# Exercise instructions
Take the entries that follow and write each one out exactly.

# Supplied material
------------
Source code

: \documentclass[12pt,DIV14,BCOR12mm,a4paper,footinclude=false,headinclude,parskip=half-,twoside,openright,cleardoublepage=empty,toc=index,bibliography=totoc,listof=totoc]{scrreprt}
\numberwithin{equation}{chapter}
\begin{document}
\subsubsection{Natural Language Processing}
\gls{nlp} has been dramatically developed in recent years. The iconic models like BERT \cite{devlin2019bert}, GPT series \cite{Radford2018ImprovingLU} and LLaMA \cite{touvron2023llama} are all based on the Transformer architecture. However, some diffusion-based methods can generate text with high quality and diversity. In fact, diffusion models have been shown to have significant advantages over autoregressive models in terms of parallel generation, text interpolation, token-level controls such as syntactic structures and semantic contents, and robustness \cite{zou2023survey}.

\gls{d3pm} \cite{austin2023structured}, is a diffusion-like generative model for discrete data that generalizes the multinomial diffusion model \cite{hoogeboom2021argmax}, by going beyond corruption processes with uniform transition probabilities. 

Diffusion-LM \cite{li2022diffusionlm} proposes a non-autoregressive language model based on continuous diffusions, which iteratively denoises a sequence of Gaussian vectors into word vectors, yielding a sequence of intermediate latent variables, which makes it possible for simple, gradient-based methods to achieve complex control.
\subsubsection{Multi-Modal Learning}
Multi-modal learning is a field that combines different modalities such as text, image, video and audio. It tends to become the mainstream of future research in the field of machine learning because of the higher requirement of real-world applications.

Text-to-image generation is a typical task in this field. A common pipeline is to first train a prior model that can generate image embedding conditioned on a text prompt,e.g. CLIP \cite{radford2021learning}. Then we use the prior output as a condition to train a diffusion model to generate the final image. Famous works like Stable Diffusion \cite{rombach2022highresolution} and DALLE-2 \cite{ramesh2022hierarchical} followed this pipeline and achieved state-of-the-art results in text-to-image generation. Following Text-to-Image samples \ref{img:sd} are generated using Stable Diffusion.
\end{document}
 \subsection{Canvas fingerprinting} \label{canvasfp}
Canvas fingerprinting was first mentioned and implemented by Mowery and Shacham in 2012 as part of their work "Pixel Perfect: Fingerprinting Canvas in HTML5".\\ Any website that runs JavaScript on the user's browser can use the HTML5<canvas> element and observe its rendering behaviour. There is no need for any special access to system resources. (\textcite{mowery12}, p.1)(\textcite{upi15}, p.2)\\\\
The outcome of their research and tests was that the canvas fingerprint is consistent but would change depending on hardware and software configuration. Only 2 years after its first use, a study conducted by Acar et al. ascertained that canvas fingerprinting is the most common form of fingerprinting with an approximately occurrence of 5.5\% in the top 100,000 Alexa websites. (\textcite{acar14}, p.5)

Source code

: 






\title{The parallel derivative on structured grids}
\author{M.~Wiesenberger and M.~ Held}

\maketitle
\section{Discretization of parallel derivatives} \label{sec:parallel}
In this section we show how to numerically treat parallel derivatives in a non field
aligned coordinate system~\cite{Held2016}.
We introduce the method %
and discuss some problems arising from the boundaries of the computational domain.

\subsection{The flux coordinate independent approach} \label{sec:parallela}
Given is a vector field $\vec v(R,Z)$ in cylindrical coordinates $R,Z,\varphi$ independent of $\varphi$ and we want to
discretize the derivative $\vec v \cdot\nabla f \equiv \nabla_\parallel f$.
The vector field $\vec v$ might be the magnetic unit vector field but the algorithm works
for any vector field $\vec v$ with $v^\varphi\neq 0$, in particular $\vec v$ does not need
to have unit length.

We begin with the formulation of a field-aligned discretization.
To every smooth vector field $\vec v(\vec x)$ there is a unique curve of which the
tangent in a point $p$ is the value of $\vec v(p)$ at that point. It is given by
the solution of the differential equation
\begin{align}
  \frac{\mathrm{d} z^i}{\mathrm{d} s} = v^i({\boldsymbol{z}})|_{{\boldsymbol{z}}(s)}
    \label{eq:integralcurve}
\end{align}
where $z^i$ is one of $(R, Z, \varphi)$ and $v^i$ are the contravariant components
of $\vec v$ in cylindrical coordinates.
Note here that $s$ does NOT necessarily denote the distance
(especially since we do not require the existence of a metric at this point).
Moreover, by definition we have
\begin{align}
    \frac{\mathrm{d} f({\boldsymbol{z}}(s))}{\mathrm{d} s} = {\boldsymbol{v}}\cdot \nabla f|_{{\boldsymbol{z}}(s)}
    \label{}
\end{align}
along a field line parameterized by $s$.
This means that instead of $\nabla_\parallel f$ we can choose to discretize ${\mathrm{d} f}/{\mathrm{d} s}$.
------------
# Answer section
Source code

: \documentclass[12pt,DIV14,BCOR12mm,a4paper,footinclude=false,headinclude,parskip=half-,twoside,openright,cleardoublepage=empty,toc=index,bibliography=totoc,listof=totoc]{scrreprt}
\numberwithin{equation}{chapter}
\begin{document}
\subsubsection{Natural Language Processing}
\gls{nlp} has been dramatically developed in recent years. The iconic models like BERT \cite{devlin2019bert}, GPT series \cite{Radford2018ImprovingLU} and LLaMA \cite{touvron2023llama} are all based on the Transformer architecture. However, some diffusion-based methods can generate text with high quality and diversity. In fact, diffusion models have been shown to have significant advantages over autoregressive models in terms of parallel generation, text interpolation, token-level controls such as syntactic structures and semantic contents, and robustness \cite{zou2023survey}.

\gls{d3pm} \cite{austin2023structured}, is a diffusion-like generative model for discrete data that generalizes the multinomial diffusion model \cite{hoogeboom2021argmax}, by going beyond corruption processes with uniform transition probabilities. 

Diffusion-LM \cite{li2022diffusionlm} proposes a non-autoregressive language model based on continuous diffusions, which iteratively denoises a sequence of Gaussian vectors into word vectors, yielding a sequence of intermediate latent variables, which makes it possible for simple, gradient-based methods to achieve complex control.
\subsubsection{Multi-Modal Learning}
Multi-modal learning is a field that combines different modalities such as text, image, video and audio. It tends to become the mainstream of future research in the field of machine learning because of the higher requirement of real-world applications.

Text-to-image generation is a typical task in this field. A common pipeline is to first train a prior model that can generate image embedding conditioned on a text prompt,e.g. CLIP \cite{radford2021learning}. Then we use the prior output as a condition to train a diffusion model to generate the final image. Famous works like Stable Diffusion \cite{rombach2022highresolution} and DALLE-2 \cite{ramesh2022hierarchical} followed this pipeline and achieved state-of-the-art results in text-to-image generation. Following Text-to-Image samples \ref{img:sd} are generated using Stable Diffusion.
\end{document}
 \subsection{Canvas fingerprinting} \label{canvasfp}
Canvas fingerprinting was first mentioned and implemented by Mowery and Shacham in 2012 as part of their work "Pixel Perfect: Fingerprinting Canvas in HTML5".\\ Any website that runs JavaScript on the user's browser can use the HTML5<canvas> element and observe its rendering behaviour. There is no need for any special access to system resources. (\textcite{mowery12}, p.1)(\textcite{upi15}, p.2)\\\\
The outcome of their research and tests was that the canvas fingerprint is consistent but would change depending on hardware and software configuration. Only 2 years after its first use, a study conducted by Acar et al. ascertained that canvas fingerprinting is the most common form of fingerprinting with an approximately occurrence of 5.5\% in the top 100,000 Alexa websites. (\textcite{acar14}, p.5)

Source code

: 






\title{The parallel derivative on structured grids}
\author{M.~Wiesenberger and M.~ Held}

\maketitle
\section{Discretization of parallel derivatives} \label{sec:parallel}
In this section we show how to numerically treat parallel derivatives in a non field
aligned coordinate system~\cite{Held2016}.
We introduce the method %
and discuss some problems arising from the boundaries of the computational domain.

\subsection{The flux coordinate independent approach} \label{sec:parallela}
Given is a vector field $\vec v(R,Z)$ in cylindrical coordinates $R,Z,\varphi$ independent of $\varphi$ and we want to
discretize the derivative $\vec v \cdot\nabla f \equiv \nabla_\parallel f$.
The vector field $\vec v$ might be the magnetic unit vector field but the algorithm works
for any vector field $\vec v$ with $v^\varphi\neq 0$, in particular $\vec v$ does not need
to have unit length.

We begin with the formulation of a field-aligned discretization.
To every smooth vector field $\vec v(\vec x)$ there is a unique curve of which the
tangent in a point $p$ is the value of $\vec v(p)$ at that point. It is given by
the solution of the differential equation
\begin{align}
  \frac{\mathrm{d} z^i}{\mathrm{d} s} = v^i({\boldsymbol{z}})|_{{\boldsymbol{z}}(s)}
    \label{eq:integralcurve}
\end{align}
where $z^i$ is one of $(R, Z, \varphi)$ and $v^i$ are the contravariant components
of $\vec v$ in cylindrical coordinates.
Note here that $s$ does NOT necessarily denote the distance
(especially since we do not require the existence of a metric at this point).
Moreover, by definition we have
\begin{align}
    \frac{\mathrm{d} f({\boldsymbol{z}}(s))}{\mathrm{d} s} = {\boldsymbol{v}}\cdot \nabla f|_{{\boldsymbol{z}}(s)}
    \label{}
\end{align}
along a field line parameterized by $s$.
This means that instead of $\nabla_\parallel f$ we can choose to discretize ${\mathrm{d} f}/{\mathrm{d} s}$.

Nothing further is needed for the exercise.